Down, Bromley, Kent, S.E. April 29, 1867.
Dear Wallace,—I have been greatly interested by your letter;[59] but your view is not new to me. If you will look at p. 240 of the fourth edition of the "Origin," you will find it very briefly given with two extremes of the peacock and black grouse. A more general statement is given at p. 101, or at p. 89 of the first edition, for I have long entertained this view, though I have never had space to develop it. But I had not sufficient knowledge to generalise as far as you do about colouring and nesting. In your paper, perhaps you will just allude to my scanty remark in the fourth edition, because in my essay upon Man I intend to discuss the whole subject of sexual selection, explaining, as I believe it does, much with respect to man. I have collected all my old notes and partly written my discussion, and it would be flat work for me to give the leading idea as exclusively from you. But as I am sure from your greater knowledge of ornithology and entomology that you will write a much better discussion than I could, your paper will be of great use to me. Nevertheless, I must discuss the subject fully in my essay on Man. When we met at the Zoological Society and I asked you about the sexual differences in kingfishers, I had this subject in view; as I had when I suggested to Bates the difficulty about gaudy caterpillars which you have so admirably (as I believe it will prove) explained. I have got one capital case (genus forgotten) of an [Australian] bird in which the female has long-tailed plumes and which consequently builds a different nest from all her allies.[60] With respect [pg 184]to certain female birds being more brightly coloured than the males, and the latter incubating, I have gone a little into the subject and cannot say that I am fully satisfied. I remember mentioning to you the case of Rhynchæa, but its nesting seems unknown. In some other cases the difference in brightness seemed to me hardly sufficiently accounted for by the principle of protection. At the Falkland Islands there is a carrion hawk in which the female (as I ascertained by dissection) is the brightest coloured, and I doubt whether protection will here apply; but I wrote several months ago to the Falklands to make inquiries. The conclusion to which I have been leaning is that in some of these abnormal cases the colour happened to vary in the female alone, and was transmitted to females alone, and that her variations have been selected through the admiration of the male.

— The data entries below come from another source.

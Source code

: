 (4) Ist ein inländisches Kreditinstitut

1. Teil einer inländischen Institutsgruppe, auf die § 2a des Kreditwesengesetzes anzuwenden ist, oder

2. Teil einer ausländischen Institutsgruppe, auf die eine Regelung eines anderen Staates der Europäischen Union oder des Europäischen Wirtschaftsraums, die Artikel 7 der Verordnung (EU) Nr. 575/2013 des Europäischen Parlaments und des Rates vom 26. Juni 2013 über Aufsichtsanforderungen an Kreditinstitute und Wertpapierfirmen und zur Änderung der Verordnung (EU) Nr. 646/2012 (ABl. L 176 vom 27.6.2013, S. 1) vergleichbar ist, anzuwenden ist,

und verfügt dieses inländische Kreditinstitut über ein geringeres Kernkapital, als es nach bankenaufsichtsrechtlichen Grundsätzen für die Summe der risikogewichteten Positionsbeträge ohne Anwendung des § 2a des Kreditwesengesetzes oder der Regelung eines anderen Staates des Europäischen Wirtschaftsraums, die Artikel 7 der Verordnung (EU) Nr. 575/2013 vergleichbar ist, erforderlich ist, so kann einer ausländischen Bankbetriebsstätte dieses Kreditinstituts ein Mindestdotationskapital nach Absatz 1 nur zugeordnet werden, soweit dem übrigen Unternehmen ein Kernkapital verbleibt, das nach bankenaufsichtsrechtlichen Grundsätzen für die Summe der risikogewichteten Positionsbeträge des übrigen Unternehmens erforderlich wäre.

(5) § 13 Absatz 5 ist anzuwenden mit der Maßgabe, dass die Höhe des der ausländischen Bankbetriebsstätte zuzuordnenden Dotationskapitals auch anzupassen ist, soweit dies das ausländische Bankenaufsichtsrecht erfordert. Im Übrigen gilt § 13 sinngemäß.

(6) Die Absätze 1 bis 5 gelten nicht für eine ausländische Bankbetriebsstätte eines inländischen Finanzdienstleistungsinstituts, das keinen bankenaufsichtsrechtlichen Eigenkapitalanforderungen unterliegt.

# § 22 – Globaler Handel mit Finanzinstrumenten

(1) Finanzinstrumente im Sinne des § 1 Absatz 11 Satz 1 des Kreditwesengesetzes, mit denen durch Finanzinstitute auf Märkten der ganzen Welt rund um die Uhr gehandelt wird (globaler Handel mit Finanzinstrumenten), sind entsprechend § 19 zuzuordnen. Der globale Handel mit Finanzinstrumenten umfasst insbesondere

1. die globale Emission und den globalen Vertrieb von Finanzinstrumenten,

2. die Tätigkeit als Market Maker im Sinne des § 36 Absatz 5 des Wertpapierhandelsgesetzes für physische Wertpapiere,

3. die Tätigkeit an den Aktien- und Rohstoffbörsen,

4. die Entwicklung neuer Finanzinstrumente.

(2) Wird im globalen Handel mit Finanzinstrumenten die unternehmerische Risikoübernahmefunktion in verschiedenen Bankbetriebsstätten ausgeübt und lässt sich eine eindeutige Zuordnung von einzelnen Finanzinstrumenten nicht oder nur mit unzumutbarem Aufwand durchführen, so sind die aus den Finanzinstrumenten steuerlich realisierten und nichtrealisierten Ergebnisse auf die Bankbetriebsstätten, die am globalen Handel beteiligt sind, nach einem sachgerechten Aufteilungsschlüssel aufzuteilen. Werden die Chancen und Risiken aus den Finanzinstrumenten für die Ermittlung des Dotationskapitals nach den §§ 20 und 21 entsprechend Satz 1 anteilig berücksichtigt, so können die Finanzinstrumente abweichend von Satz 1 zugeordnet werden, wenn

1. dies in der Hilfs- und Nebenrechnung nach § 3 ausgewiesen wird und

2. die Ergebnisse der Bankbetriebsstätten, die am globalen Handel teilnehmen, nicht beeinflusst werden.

It is a very interesting subject, but I shall not be able to go on with it for the next five or six months, as I am fully employed in correcting dull proof-sheets; when I return to the work I shall find it much better done by you than I could have succeeded in doing.
With many thanks for your very interesting note, believe me, dear Wallace, yours very sincerely,
CH. DARWIN.
It is curious how we hit on the same ideas. I have endeavoured to show in my MS. discussion that nearly the same principles account for young birds not being gaily coloured in many cases—but this is too complex a point for a note.